Zadok protestierte energisch. Nur er allein konnte sich Salomo aufgrund seines Rangs und seiner Stellung noch widersetzen.

«Warum soviel Reichtümer verschwenden, nur um eine weitere Kapelle zu bauen? Jahwe ist zufrieden mit der Unterkunft, die wir ihm gegeben haben. Maßlosigkeit mißfällt ihm.»

«Der Tempel ist keine Kapelle und keine königliche Laune», entgegnete Salomo. «Er soll der heilige Mittelpunkt unseres Landes werden, denn er wahrt Gottes Anwesenheit auf dieser Erde und den Frieden unter den Völkern. Um dieses Heiligtum herum entsteht die Einheit Israels.»

«Dann ist es also wahr?» fragte Zadok spöttisch, «daß Gott hier unten wohnt?»

«Wer wagt es zu behaupten, daß der König der Hebräer solch ketzerische Worte verkündet? Er, für den der Himmel zu groß ist, bleibt für uns unsichtbar, aber Seine Strahlen, Er selbst, sind sichtbar. Es ist Seine Gegenwart, nicht Er Selbst, der in einer neuen Wohnstatt wohnen wird.»

«Ist das nicht eine Lehre der Ägypter?»

«Widerspricht sie unserem Glauben, Zadok? Manifestiert sich der Eine Gott nicht im Werk der Erbauer, das Er mit Seinem Licht krönen wird?»

Der Hohepriester schmollte. Er glaubte nicht, daß sich Salomo auch auf dem Gebiet der Theologie auskannte, wechselte jedoch zu einem anderen Schlachtfeld.

«Das Volk wird es nicht hinnehmen, wenn man es so schwer belastet. Es wird sich erheben.»

«Der Tempel steht als Materie für die geistige Ordnung, die in unserem Land herrscht», wies ihn der Herrscher zurecht. «Das Herz des Volkes und das des Tempels schlagen im gleichen Takt. Das Volk wird sehen, wie seine Mühe in etwas anderes verwandelt wird. Es wird wissen, daß jede noch so kleinste Steuer im Tempel zu Stein geworden ist, daß das himmlische Jerusalem vom HERRN neu erbaut worden ist. Bis zum Kidron hin sind ihm alle Äcker geweiht. Die können niemals mehr geplündert oder vernichtet werden. Denn der Auftrag des Tempels lautet, Frieden zu verkünden.»

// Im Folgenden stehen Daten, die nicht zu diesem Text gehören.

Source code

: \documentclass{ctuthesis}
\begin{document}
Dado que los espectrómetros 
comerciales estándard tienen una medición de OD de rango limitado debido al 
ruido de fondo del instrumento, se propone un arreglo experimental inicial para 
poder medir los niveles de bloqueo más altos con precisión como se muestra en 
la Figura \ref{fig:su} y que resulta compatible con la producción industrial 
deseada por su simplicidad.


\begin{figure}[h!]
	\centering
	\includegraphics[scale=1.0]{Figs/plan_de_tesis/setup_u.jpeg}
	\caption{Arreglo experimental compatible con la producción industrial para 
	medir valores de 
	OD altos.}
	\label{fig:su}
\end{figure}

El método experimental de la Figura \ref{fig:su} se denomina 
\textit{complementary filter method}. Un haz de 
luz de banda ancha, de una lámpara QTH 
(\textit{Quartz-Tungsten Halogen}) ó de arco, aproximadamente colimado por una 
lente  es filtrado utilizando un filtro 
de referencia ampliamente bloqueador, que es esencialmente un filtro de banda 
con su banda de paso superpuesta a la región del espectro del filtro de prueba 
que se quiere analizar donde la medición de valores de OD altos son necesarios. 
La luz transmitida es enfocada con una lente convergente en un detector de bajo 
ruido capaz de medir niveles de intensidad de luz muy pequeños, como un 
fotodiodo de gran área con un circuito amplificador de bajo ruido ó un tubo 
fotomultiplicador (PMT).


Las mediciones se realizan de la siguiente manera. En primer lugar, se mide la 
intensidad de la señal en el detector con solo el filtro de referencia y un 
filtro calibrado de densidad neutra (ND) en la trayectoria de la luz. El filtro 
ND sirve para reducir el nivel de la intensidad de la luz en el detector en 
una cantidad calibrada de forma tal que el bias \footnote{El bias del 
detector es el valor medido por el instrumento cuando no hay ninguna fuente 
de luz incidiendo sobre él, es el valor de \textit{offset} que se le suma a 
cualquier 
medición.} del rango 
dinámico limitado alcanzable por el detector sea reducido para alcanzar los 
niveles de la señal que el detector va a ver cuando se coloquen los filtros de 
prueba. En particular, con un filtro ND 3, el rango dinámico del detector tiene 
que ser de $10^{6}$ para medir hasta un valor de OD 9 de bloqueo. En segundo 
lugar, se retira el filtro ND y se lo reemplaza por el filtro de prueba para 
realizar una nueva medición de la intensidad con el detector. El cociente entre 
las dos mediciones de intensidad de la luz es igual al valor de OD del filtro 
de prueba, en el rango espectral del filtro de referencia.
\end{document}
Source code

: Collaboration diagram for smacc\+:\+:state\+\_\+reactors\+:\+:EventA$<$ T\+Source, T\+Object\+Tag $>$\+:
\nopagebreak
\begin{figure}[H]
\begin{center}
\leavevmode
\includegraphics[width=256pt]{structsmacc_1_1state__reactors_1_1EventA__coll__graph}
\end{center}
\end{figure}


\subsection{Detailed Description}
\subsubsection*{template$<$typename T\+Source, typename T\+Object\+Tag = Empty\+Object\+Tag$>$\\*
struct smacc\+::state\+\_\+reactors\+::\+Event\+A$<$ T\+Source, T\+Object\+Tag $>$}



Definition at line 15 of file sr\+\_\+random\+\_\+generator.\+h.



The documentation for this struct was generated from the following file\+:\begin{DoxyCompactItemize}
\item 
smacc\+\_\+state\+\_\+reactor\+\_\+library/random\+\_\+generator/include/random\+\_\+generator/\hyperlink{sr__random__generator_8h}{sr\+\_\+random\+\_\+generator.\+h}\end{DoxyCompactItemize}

«Wird es dem Heer nicht an Geld fehlen?»

«Ein Hohepriester, der sich in Strategie einmischt? Unser Heer ist stark, es gewährleistet unsere Sicherheit. Aber wir stürzen uns nicht länger in verheerende Kriege. Davor bewahrt uns der Tempel.»

Zadok gingen die Argumente aus, und als er sich dem Projekt Salomos gerade strikt verweigern wollte, platzte der Schreiber Elihap in den Thronsaal.

«Gebieter… ein schändliches Verbrechen…»

Hiram, der Nagsaras Mörder am Hals gepackt hielt, schleuderte diesen auf die Fliesen.

«Das ist der Elende, der versucht hat, Israels Königin zu töten.»

Der Mann warf einen flehenden Blick in Zadoks Richtung, ehe er das Gesicht mit den Händen verdeckte. Doch Salomo hatte ihn bereits erkannt.

«Ist dieser Verbrecher nicht Priester? Gehört er nicht zu den Ritualisten?»

Zadok stritt nichts ab. Sein Helfer weinte.

«Ich ziehe mich zurück», sagte Hiram. «Richten ist Sache des Königs.»

Salomo erhob sich.

«Die Königin…»

«Deine Ärzte versuchen, sie zu retten. Mich ruft die Baustelle.»

Der König wandte sich an Zadok.

«Jetzt kannst du nicht mehr im mindesten protestieren, Hoherpriester. Versieh dein geistliches Amt und wache besser über die Rechtschaffenheit deiner Untergebenen.»